SitNews - Stories in the News - Ketchikan, Alaska

 

They say 'earmarks,' we say 'pork'
An editorial / By Dale McFeatters
Scripps Howard News Service

 

April 03, 2008
Thursday


Last fall, the newly ascendant congressional Democrats promised a thorough reform of earmarks or, failing that, a one-year moratorium on them. That was then and this is now, and now is an election year.

Earmarks are the lawmakers' pet pork projects and though the individual projects are not necessarily bad -- indeed, many of the projects are quite worthwhile -- they are attached to spending bills outside the regular budget process. Receiving little or no scrutiny, many earmarks are simply wasteful; the worst of them, like the "bridge to nowhere," are painfully easy to caricature. The lawmakers know the earmarks make Congress look bad and make them look like spendthrifts -- last year, earmarks totaled $18 billion -- but it would take collective will to act.

Right now, the collective will says, "Let's get re-elected."

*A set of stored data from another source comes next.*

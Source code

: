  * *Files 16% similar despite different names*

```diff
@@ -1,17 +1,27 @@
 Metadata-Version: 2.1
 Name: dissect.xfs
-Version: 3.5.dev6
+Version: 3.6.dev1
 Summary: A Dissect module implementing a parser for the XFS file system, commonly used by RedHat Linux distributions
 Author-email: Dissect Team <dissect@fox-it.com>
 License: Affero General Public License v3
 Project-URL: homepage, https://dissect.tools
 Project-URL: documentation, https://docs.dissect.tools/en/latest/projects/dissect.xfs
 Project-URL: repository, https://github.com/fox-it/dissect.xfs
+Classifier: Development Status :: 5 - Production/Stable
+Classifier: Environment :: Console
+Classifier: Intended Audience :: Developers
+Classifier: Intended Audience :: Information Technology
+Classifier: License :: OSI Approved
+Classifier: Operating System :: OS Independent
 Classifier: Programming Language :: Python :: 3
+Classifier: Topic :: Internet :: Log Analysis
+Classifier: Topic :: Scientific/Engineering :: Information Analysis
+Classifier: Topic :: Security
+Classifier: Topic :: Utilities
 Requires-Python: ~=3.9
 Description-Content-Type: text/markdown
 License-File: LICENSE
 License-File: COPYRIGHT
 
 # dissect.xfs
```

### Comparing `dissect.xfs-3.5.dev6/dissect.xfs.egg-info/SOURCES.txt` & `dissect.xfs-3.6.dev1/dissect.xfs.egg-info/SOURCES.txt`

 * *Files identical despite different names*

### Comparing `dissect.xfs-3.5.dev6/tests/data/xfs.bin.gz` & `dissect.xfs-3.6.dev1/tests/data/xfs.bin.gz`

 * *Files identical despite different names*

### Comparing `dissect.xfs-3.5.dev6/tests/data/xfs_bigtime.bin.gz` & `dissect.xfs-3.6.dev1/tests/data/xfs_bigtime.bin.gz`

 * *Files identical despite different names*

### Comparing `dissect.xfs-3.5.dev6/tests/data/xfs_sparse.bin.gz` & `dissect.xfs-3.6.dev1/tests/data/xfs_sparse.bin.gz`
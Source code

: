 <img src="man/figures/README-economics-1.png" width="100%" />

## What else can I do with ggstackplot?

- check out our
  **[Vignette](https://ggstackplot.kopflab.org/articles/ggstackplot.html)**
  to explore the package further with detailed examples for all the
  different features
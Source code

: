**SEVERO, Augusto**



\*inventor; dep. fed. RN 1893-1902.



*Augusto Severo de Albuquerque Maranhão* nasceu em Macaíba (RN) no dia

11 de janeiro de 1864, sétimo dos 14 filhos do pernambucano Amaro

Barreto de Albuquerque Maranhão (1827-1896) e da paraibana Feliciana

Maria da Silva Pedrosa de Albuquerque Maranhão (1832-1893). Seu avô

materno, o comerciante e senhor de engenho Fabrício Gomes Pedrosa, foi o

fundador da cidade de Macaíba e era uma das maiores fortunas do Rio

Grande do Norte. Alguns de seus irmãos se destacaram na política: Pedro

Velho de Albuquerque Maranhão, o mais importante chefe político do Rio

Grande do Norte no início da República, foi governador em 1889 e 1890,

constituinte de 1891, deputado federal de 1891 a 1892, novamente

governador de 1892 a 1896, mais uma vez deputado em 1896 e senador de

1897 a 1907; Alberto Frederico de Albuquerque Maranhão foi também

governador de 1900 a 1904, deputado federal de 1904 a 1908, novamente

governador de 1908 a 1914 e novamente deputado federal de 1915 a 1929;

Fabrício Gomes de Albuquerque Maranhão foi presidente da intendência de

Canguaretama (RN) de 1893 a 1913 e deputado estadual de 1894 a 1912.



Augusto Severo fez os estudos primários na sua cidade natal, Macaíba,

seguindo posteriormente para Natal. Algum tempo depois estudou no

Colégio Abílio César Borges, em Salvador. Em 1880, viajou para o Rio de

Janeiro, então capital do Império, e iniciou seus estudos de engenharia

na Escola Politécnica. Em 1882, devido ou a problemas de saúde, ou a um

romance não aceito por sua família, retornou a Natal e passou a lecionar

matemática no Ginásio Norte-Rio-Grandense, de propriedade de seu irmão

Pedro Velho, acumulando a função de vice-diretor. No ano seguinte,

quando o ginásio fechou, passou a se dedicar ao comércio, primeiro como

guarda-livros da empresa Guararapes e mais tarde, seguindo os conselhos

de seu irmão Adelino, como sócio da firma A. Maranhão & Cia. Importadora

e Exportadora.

Seeing the handwriting on the wall, not to mention the will of the Senate and the balkiness of her own troops, House Speaker Nancy Pelosi has given up on a moratorium this year. The trough, as one news story put it, is open for feeding.

The race is now on to attach flashy local spending projects to the 12 money bills Congress must pass to fund government operations for the next fiscal year. The fiscal year begins this Oct. 1, just over a month before the elections, plenty of time to brag to the constituents about all their representative has done for them.

There's a catch. With the exception of defense, which is bad enough with $6 billion in pork in the last bill, Congress is chronically unable to pass these bills on time, sometimes not until the next calendar year, let alone in time for the election. And if by some miracle, they do pass the bills, President Bush is likely to veto them as part of an ongoing dispute over spending.

So, the lawmakers get their earmarks; they just won't get any timely political credit for them. And earmark reform can wait another year.